WORK REQUEST →
The line containing "2. **خدمات**: مجموعة" marks the end: restate word for word every line from the first line of the entries below through that one.

Dataset records
--------------------------------------------------

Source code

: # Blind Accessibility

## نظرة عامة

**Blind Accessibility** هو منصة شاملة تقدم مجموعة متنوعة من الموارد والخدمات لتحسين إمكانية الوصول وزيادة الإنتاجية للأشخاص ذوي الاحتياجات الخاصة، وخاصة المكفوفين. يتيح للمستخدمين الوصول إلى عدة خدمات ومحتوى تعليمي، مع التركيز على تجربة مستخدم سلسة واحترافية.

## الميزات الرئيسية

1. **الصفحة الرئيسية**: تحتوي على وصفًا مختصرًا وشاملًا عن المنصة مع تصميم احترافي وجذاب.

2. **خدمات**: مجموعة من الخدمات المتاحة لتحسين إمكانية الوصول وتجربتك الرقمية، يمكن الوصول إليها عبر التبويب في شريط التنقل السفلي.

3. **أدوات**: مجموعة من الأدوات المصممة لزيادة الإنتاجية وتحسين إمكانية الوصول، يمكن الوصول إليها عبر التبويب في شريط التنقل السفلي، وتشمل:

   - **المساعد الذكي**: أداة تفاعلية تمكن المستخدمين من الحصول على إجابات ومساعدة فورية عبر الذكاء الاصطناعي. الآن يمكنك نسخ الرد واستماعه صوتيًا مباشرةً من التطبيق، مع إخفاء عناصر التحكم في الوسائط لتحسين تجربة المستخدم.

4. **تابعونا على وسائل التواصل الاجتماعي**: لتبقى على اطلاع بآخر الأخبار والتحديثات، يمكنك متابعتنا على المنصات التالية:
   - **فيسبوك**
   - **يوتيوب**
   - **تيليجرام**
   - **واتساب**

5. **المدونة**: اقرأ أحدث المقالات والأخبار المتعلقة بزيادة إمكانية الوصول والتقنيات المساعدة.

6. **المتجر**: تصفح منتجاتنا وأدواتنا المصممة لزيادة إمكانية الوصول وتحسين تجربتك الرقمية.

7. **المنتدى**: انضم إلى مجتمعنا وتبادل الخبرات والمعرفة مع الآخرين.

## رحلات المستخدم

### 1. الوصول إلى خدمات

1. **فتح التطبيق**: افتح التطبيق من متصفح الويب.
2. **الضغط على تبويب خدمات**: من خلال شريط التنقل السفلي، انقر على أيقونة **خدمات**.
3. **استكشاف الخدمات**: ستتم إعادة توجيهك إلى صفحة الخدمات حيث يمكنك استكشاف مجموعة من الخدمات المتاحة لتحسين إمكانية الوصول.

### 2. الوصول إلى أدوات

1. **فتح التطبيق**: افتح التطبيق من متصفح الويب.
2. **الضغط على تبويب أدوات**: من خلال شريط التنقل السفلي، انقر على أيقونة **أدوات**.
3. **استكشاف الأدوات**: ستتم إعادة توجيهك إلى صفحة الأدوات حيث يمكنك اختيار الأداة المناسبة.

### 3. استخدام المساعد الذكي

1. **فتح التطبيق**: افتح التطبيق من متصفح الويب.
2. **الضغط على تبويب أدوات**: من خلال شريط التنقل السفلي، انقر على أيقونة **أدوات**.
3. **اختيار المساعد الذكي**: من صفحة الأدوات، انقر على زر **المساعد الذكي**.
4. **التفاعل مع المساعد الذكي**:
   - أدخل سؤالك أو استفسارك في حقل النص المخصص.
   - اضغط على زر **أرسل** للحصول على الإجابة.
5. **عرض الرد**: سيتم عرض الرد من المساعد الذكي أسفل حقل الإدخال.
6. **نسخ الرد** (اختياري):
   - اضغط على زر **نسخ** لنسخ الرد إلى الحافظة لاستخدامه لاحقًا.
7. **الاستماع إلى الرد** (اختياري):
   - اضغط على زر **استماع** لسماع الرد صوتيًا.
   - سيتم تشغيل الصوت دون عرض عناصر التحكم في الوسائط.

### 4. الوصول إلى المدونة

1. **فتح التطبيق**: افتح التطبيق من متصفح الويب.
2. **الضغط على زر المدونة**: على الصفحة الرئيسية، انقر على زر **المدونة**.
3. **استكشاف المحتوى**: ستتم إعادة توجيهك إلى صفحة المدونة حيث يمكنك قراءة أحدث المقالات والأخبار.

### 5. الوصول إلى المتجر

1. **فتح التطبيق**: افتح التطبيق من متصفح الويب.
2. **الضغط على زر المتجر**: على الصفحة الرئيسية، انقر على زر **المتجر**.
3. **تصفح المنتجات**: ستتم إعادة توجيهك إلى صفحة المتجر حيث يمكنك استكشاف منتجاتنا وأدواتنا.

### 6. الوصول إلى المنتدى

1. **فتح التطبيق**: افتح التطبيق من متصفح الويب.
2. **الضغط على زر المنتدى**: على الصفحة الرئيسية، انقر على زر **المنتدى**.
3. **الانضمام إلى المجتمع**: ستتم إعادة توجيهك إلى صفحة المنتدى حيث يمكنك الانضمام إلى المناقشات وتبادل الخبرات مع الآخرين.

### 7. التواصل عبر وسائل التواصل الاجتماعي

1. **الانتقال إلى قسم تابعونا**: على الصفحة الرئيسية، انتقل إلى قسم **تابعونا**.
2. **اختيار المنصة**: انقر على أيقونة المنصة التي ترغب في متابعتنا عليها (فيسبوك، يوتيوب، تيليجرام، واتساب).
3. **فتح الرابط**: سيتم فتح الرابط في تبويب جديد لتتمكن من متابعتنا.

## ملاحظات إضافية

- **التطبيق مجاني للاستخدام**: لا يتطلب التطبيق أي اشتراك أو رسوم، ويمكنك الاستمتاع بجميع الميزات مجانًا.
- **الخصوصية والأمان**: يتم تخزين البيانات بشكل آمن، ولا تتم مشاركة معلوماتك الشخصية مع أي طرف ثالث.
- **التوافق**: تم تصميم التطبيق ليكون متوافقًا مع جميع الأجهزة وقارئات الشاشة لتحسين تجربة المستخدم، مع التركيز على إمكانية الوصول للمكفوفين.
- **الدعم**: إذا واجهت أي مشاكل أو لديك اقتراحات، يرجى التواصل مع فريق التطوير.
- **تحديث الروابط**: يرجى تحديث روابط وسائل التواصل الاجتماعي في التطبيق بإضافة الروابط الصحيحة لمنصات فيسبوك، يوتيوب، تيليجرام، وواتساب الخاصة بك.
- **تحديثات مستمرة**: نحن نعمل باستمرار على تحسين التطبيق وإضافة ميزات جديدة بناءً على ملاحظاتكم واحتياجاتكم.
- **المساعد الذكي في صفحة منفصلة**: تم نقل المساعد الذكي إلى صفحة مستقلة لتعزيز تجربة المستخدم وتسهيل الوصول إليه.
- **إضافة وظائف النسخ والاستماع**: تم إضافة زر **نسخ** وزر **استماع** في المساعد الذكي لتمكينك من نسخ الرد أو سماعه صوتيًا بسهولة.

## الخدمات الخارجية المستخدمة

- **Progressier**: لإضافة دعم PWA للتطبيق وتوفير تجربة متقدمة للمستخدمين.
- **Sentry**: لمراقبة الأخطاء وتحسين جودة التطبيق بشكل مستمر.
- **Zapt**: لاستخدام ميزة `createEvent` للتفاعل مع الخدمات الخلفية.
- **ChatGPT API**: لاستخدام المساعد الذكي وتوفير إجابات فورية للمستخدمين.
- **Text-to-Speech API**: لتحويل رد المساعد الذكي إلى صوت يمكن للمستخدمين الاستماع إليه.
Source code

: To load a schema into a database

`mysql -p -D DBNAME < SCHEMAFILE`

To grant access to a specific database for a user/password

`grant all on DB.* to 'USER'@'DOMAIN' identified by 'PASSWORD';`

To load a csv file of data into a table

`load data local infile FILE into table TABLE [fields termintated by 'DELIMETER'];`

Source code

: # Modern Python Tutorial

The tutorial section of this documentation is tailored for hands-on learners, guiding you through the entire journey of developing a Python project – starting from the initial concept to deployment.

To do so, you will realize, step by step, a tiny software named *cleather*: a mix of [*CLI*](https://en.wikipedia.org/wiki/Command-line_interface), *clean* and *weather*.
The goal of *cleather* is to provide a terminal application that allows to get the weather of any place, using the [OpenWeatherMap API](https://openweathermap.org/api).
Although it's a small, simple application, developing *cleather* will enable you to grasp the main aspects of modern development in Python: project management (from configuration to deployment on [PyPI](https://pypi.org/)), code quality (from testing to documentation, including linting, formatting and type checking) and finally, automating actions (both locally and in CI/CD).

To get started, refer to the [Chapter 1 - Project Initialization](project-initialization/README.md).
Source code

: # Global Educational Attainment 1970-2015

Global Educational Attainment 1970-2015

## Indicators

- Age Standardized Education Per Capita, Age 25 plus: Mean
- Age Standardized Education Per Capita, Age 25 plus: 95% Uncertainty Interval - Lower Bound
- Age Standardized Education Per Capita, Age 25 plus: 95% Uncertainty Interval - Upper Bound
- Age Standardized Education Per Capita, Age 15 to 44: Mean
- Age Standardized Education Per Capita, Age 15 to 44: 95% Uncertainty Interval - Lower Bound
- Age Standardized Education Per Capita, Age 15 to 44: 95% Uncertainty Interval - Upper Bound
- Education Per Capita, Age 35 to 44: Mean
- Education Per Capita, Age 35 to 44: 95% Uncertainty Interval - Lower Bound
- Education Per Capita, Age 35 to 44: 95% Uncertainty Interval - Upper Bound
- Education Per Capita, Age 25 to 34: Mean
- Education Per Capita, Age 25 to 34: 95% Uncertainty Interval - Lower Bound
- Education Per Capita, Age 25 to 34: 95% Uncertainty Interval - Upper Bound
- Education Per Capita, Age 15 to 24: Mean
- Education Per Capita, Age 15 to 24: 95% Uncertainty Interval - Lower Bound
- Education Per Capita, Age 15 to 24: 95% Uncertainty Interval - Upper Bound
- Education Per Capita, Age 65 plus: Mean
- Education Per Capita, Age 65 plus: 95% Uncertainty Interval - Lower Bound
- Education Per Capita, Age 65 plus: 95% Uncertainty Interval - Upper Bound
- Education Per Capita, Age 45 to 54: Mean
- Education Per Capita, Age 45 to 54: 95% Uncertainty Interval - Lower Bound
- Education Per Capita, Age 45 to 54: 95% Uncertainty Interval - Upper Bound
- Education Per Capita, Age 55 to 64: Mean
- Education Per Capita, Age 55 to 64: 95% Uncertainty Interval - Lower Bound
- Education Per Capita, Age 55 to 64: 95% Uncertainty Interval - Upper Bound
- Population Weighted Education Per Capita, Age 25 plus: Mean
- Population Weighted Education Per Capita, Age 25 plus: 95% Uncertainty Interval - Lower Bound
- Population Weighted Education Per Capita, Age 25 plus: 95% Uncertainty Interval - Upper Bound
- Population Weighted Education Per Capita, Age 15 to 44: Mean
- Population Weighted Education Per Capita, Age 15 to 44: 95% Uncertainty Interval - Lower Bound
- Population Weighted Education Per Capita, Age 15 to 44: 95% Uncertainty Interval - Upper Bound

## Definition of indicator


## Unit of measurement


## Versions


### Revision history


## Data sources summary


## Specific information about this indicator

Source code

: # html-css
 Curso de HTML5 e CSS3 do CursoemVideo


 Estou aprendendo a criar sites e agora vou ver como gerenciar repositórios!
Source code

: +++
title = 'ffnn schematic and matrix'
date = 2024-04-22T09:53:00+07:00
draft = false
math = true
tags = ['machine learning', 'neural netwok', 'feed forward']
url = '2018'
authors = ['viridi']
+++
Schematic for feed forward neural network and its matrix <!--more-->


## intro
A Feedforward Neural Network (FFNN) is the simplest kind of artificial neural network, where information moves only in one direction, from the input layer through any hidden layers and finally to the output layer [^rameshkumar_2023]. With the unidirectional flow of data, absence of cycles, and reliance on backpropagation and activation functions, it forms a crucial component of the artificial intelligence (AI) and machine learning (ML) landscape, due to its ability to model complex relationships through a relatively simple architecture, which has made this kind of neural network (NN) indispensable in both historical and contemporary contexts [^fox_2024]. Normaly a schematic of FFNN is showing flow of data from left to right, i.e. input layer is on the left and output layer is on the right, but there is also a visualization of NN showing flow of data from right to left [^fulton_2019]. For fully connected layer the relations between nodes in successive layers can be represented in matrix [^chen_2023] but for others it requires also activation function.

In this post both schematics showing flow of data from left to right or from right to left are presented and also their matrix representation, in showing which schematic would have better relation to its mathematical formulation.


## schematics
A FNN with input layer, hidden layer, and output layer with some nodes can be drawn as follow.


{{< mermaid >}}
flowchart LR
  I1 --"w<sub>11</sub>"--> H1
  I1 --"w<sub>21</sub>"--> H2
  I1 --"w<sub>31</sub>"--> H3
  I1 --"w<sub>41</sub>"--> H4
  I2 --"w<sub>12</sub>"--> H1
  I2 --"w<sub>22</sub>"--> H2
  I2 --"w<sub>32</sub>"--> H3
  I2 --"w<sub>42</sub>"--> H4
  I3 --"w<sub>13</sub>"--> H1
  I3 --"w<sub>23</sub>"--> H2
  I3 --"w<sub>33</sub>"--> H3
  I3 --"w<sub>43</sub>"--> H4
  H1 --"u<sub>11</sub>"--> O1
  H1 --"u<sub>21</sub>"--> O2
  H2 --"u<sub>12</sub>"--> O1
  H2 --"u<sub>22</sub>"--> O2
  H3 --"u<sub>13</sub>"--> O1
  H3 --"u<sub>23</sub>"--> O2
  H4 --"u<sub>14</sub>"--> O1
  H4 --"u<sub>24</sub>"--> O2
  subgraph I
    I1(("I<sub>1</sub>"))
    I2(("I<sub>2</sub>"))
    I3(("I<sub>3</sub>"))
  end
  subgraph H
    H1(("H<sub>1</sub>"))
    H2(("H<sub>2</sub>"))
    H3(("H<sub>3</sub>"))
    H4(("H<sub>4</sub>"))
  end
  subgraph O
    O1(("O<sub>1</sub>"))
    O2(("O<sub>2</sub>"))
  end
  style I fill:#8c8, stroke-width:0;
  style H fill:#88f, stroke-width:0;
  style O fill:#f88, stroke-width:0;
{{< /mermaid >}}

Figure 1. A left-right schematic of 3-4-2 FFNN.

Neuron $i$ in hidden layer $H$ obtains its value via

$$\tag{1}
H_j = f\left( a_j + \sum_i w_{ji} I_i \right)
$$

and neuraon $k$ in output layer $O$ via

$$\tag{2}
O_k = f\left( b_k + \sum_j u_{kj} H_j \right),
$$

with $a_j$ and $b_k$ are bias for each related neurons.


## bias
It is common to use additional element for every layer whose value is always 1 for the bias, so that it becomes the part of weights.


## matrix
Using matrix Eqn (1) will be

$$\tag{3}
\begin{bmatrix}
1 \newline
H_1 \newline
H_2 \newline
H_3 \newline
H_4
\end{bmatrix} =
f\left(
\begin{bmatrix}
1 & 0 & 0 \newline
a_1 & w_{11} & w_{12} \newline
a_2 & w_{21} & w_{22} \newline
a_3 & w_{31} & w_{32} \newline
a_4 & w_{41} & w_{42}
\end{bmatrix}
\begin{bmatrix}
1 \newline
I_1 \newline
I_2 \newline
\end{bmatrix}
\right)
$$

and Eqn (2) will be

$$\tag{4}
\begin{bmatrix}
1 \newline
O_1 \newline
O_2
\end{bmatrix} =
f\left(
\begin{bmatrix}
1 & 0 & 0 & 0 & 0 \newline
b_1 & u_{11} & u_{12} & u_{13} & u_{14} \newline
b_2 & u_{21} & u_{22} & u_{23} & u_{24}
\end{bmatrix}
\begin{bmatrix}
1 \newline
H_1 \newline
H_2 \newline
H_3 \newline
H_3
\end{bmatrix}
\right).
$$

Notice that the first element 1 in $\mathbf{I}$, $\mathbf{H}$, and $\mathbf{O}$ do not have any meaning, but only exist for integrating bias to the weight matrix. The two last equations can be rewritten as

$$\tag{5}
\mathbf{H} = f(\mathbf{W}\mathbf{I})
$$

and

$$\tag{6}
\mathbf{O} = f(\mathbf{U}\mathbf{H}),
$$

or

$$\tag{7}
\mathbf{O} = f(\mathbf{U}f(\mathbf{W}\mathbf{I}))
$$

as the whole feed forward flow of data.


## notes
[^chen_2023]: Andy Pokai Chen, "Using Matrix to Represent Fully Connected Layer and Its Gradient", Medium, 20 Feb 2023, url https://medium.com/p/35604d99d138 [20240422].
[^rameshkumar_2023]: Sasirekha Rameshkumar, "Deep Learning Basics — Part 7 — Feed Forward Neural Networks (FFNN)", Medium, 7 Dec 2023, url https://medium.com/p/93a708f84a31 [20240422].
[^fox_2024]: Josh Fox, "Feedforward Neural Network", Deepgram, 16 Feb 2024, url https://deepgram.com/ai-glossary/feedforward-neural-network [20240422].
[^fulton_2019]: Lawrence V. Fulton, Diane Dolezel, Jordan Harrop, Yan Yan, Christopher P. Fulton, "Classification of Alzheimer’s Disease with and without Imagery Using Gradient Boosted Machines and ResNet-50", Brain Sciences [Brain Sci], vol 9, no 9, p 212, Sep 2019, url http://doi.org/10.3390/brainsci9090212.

--------------------------------------------------

PROBLEM SOLUTION →
Source code

: # Blind Accessibility

## نظرة عامة

**Blind Accessibility** هو منصة شاملة تقدم مجموعة متنوعة من الموارد والخدمات لتحسين إمكانية الوصول وزيادة الإنتاجية للأشخاص ذوي الاحتياجات الخاصة، وخاصة المكفوفين. يتيح للمستخدمين الوصول إلى عدة خدمات ومحتوى تعليمي، مع التركيز على تجربة مستخدم سلسة واحترافية.

## الميزات الرئيسية

1. **الصفحة الرئيسية**: تحتوي على وصفًا مختصرًا وشاملًا عن المنصة مع تصميم احترافي وجذاب.

2. **خدمات**: مجموعة من الخدمات المتاحة لتحسين إمكانية الوصول وتجربتك الرقمية، يمكن الوصول إليها عبر التبويب في شريط التنقل السفلي.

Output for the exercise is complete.